By SAI SOE WIN LATT
As Burma’s economy continues to shrink year by year, the domestic labor market cannot keep pace with the country’s growing population or its expanding number of university graduates. As a result, thousands of graduates leave the country every year for the sake of their future.
The loss of an educated labor force to foreign countries is not a problem unique to Burma. The “brain drain” phenomenon is common one in most underdeveloped countries.
After a recent conversation with several old high school friends who are now working in Singapore, however, I realized that Burma’s youthful university graduates are finding it especially difficult to find a place to use their skills. Both the regime that rules at home and the exile groups that operate abroad have failed to fully appreciate their value.
Many of my friends living both inside Burma and overseas seem to have lost their childhood dreams because of the country’s failing education system. I recall that many of them were among the top 40-45 students out 4-500 students for each grade—very promising young people who had the potential to succeed in high-status professions such as medicine or engineering.
But over past ten years since we all graduated from high school, their aspirations have been beset by a host of problems. The frequent closure of universities in the late nineties was one obstacle; the government’s decision to move campuses to remote, out-of-the-way locations was another. The emergence of information technology drew some of them away from their earlier aspirations of becoming doctors or engineers. Some got Bachelor’s degrees and either married and settled down in Burma or moved overseas to join the migrant workforce.
There are some who went abroad soon after graduating from high school to study in foreign universities. But even these people ended up studying subjects that would enable them to make a living as typical immigrants, instead of pursuing their original dreams.
In Singapore, many Burmese immigrants are university graduates and skilled laborers. They are engineers, computer technicians and managerial staff—the sort of people that commercial and industrial economies are after. But all seven of the people I spoke to complained about exploitation by Singaporean employers who refused to give them the official minimum wage and forced them to work overtime for little or no extra pay. They also said that they were experiencing financial and social distress and even occasional racism in the workplace.
Working in such diverse fields as computer science, engineering, hotel management and accounting, these people could have made an important contribution to the Burmese economy if the opportunities had been there for them. They would have been leaders, decision-makers, bureaucrats, high-end professionals, technicians and university faculty, rather than immigrants in countries that exploit their skills and labor for cheaper wages.
But the Burmese regime is not alone in undervaluing the skills of these young people; pro-democracy groups have also failed to give them the opportunities they need to help them improve both their own and their country’s prospects.

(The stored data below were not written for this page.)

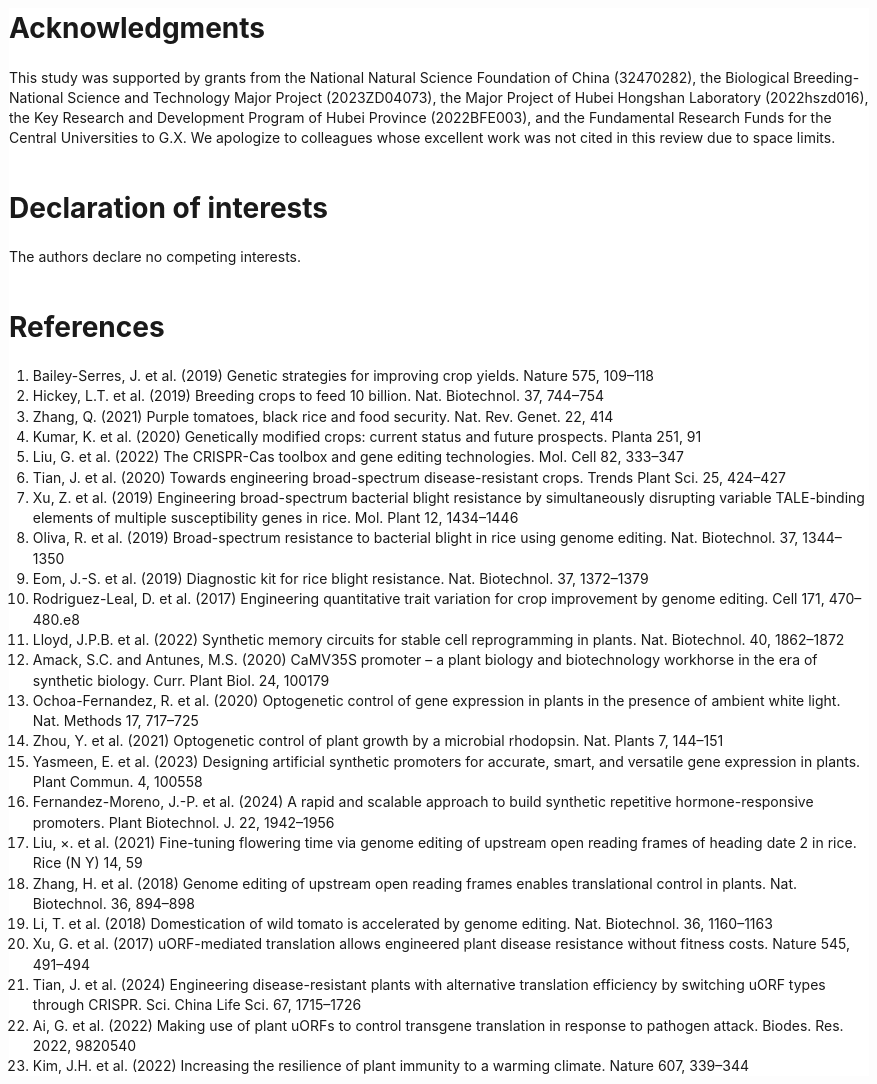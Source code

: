 # Acknowledgments  

This study was supported by grants from the National Natural Science Foundation of China (32470282), the Biological Breeding-National Science and Technology Major Project (2023ZD04073), the Major Project of Hubei Hongshan Laboratory (2022hszd016), the Key Research and Development Program of Hubei Province (2022BFE003), and the Fundamental Research Funds for the Central Universities to G.X. We apologize to colleagues whose excellent work was not cited in this review due to space limits.  

# Declaration of interests  

The authors declare no competing interests.  

# References  

1. Bailey-Serres, J. et al. (2019) Genetic strategies for improving crop yields. Nature 575, 109–118   
2. Hickey, L.T. et al. (2019) Breeding crops to feed 10 billion. Nat. Biotechnol. 37, 744–754   
3. Zhang, Q. (2021) Purple tomatoes, black rice and food security. Nat. Rev. Genet. 22, 414   
4. Kumar, K. et al. (2020) Genetically modified crops: current status and future prospects. Planta 251, 91   
5. Liu, G. et al. (2022) The CRISPR-Cas toolbox and gene editing technologies. Mol. Cell 82, 333–347   
6. Tian, J. et al. (2020) Towards engineering broad-spectrum disease-resistant crops. Trends Plant Sci. 25, 424–427   
7. Xu, Z. et al. (2019) Engineering broad-spectrum bacterial blight resistance by simultaneously disrupting variable TALE-binding elements of multiple susceptibility genes in rice. Mol. Plant 12, 1434–1446   
8. Oliva, R. et al. (2019) Broad-spectrum resistance to bacterial blight in rice using genome editing. Nat. Biotechnol. 37, 1344–1350   
9. Eom, J.-S. et al. (2019) Diagnostic kit for rice blight resistance. Nat. Biotechnol. 37, 1372–1379   
10. Rodriguez-Leal, D. et al. (2017) Engineering quantitative trait variation for crop improvement by genome editing. Cell 171, 470–480.e8   
11. Lloyd, J.P.B. et al. (2022) Synthetic memory circuits for stable cell reprogramming in plants. Nat. Biotechnol. 40, 1862–1872   
12. Amack, S.C. and Antunes, M.S. (2020) CaMV35S promoter – a plant biology and biotechnology workhorse in the era of synthetic biology. Curr. Plant Biol. 24, 100179   
13. Ochoa-Fernandez, R. et al. (2020) Optogenetic control of gene expression in plants in the presence of ambient white light. Nat. Methods 17, 717–725   
14. Zhou, Y. et al. (2021) Optogenetic control of plant growth by a microbial rhodopsin. Nat. Plants 7, 144–151   
15. Yasmeen, E. et al. (2023) Designing artificial synthetic promoters for accurate, smart, and versatile gene expression in plants. Plant Commun. 4, 100558   
16. Fernandez-Moreno, J.-P. et al. (2024) A rapid and scalable approach to build synthetic repetitive hormone-responsive promoters. Plant Biotechnol. J. 22, 1942–1956   
17. Liu, $\times.$ et al. (2021) Fine-tuning flowering time via genome editing of upstream open reading frames of heading date 2 in rice. Rice (N Y) 14, 59   
18. Zhang, H. et al. (2018) Genome editing of upstream open reading frames enables translational control in plants. Nat. Biotechnol. 36, 894–898   
19. Li, T. et al. (2018) Domestication of wild tomato is accelerated by genome editing. Nat. Biotechnol. 36, 1160–1163   
20. Xu, G. et al. (2017) uORF-mediated translation allows engineered plant disease resistance without fitness costs. Nature 545, 491–494   
21. Tian, J. et al. (2024) Engineering disease-resistant plants with alternative translation efficiency by switching uORF types through CRISPR. Sci. China Life Sci. 67, 1715–1726   
22. Ai, G. et al. (2022) Making use of plant uORFs to control transgene translation in response to pathogen attack. Biodes. Res. 2022, 9820540   
23. Kim, J.H. et al. (2022) Increasing the resilience of plant immunity to a warming climate. Nature 607, 339–344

Burma’s pro-democracy groups seem to be reluctant to recruit younger people. Instead of making scholarships available to them—and creating a future talent pool for their organizations—most democracy groups have shown little interest in cultivating the skills of the young. Some groups have had scholarship programs, but they fell far short of the hopes of young people who were prepared to make a commitment to the democracy movement. When opportunities for further study opened up in the late 1990s and early 2000s, they were quickly claimed by older members of the leading organizations.
These groups have failed not only to create new opportunities for study, they have also done little or nothing to make use of the skills of hundreds of students from opposition backgrounds or from border areas who have received an education in Asian or Western countries (not to mention those who came out of Burma directly).
Meanwhile, the Burmese government is recruiting technicians and administrators to support its military bureaucracy by sending them off to colleges and universities in Russia, Singapore and some other countries. But the exile groups are failing to offer any opportunities to those who have taken the initiative in seeking a university education either on very limited scholarship money or by financing themselves.
There have been instances of university graduates being recruited as “assistants” by some exiled organizations. Usually, however, they end up working as general office staff, while their upgraded skills and knowledge go unused. “Assisting” the aging leaders of such organizations seems to be the highest available positions for well-educated young people.
Countries like Canada, the US and other developed nations, on the other hand, are quick to take advantage of the skills of educated people to maintain their superior position in the global order. For example, the Canadian immigration system, which is based on a point system, attracts thousands of educated and skilled people each year by offering permanent residency and citizenship.
Some Burmese graduates in these countries have already been recruited as policy advisors, researchers and junior officers by host governments and government-funded institutions. Some have entered the private sector as technicians as well.
These countries can’t be faulted for recruiting talented young Burmese; they are simply making use of the human resources that are available to them. If Burma wants to retain its best and brightest, both the government and opposition groups need to do more to recognize the need for new minds with fresh ideas.
Sai Soe Win Latt is a Ph.D. student of geography at Simon Fraser University in Burnaby, Canada.